The Prince of Bel-Air has ascended to a higher monarch level, now having the title of king.
Will Smith is Richard Williams in this new sports drama, the father of tennis greats Venus (Saniyya Sidney) and Serena Williams (Demi Singleton) who had the nickname of King Richard in Compton, Calif. The film begins with Richard helping his daughters with tennis practices, and making an effort to find them a professional coach, as he knows their potential.
From there, the movie follows how Richard worked to advance his daughters’ talents, while also halting their careers from advancing too fast. The movie also explores how Richard got along with Venus’ coaches and his marriage with Oracene Williams (Aunjanue Ellis).
The Williams sisters absolutely deserve to have their stories told and while this movie does focus on Richard, audiences are still able to see how the tennis players’ careers are established. It ends up being a balanced enough approach, having aspects of both a character drama and an inspiring sports film.
While both elements have their pros and cons, though, the movie’s sports moments are much more of a highlight than its dramatic features related to Richard’s life. When it comes to the latter, Richard’s journey seems a bit too glossy.

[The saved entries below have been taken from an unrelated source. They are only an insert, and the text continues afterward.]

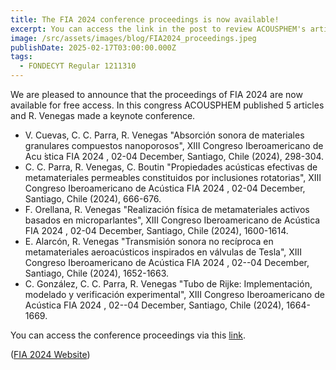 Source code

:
 ```yaml
---
title: The FIA 2024 conference proceedings is now available!
excerpt: You can access the link in the post to review ACOUSPHEM's articles.
image: /src/assets/images/blog/FIA2024_proceedings.jpeg
publishDate: 2025-02-17T03:00:00.000Z
tags:
  - FONDECYT Regular 1211310
---
```


We are pleased to announce that the proceedings of FIA 2024 are now available for free access. In this congress ACOUSPHEM published 5 articles and R. Venegas made a keynote conference.

* V. Cuevas, C. C. Parra, R. Venegas "Absorción sonora de materiales granulares compuestos nanoporosos", XIII Congreso Iberoamericano de Acu ́stica FIA 2024 , 02-04 December, Santiago, Chile (2024), 298-304.
* C. C. Parra, R. Venegas, C. Boutin "Propiedades acústicas efectivas de metamateriales permeables constituidos por inclusiones rotatorias", XIII Congreso Iberoamericano de Acústica FIA 2024 , 02-04 December, Santiago, Chile (2024), 666-676.
* F. Orellana, R. Venegas "Realización física de metamateriales activos basados en microparlantes", XIII Congreso Iberoamericano de Acústica FIA 2024 , 02-04 December, Santiago, Chile (2024), 1600-1614.
* E. Alarcón, R. Venegas "Transmisión sonora no recíproca en metamateriales aeroacústicos inspirados en válvulas de Tesla", XIII Congreso Iberoamericano de Acústica FIA 2024 , 02--04 December, Santiago, Chile (2024), 1652-1663.
* C. González, C. C. Parra, R. Venegas "Tubo de Rijke: Implementación, modelado y verificación experimental", XIII Congreso Iberoamericano de Acústica FIA 2024 , 02--04 December, Santiago, Chile (2024), 1664-1669.

You can access the conference proceedings via this [link](https://drive.google.com/uc?export=download\&id=1rYffn7g3hIH43usb3_JDGFWLp9wXewHI).

([FIA 2024 Website](https://www.fia2024.cl/))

It is true that the film doesn’t shy away from showing some of Richard’s more controversial moves. For example, his decision to prevent Venus and Serena from competing in direct matches for a period of time is explored in detail.
However, the film’s approach is to smooth the edges in many cases by showing Richard’s decisions as earnest actions to ensure his kids stay on the right path. It doesn’t quite come across as an objective take.
What’s more noticeable, though, was how the film portrayed Richard’s relationship, or lack thereof, with his other children. Before he was married to Oracene and had Venus and Serena, Richard had five children with another woman he was married.
In what is arguably the film’s best scene, Oracene calls out Richard’s parenting decisions in an extended, fierce monologue. It’s a fine moment, but is also far too little in terms of studying that side of Richard’s character.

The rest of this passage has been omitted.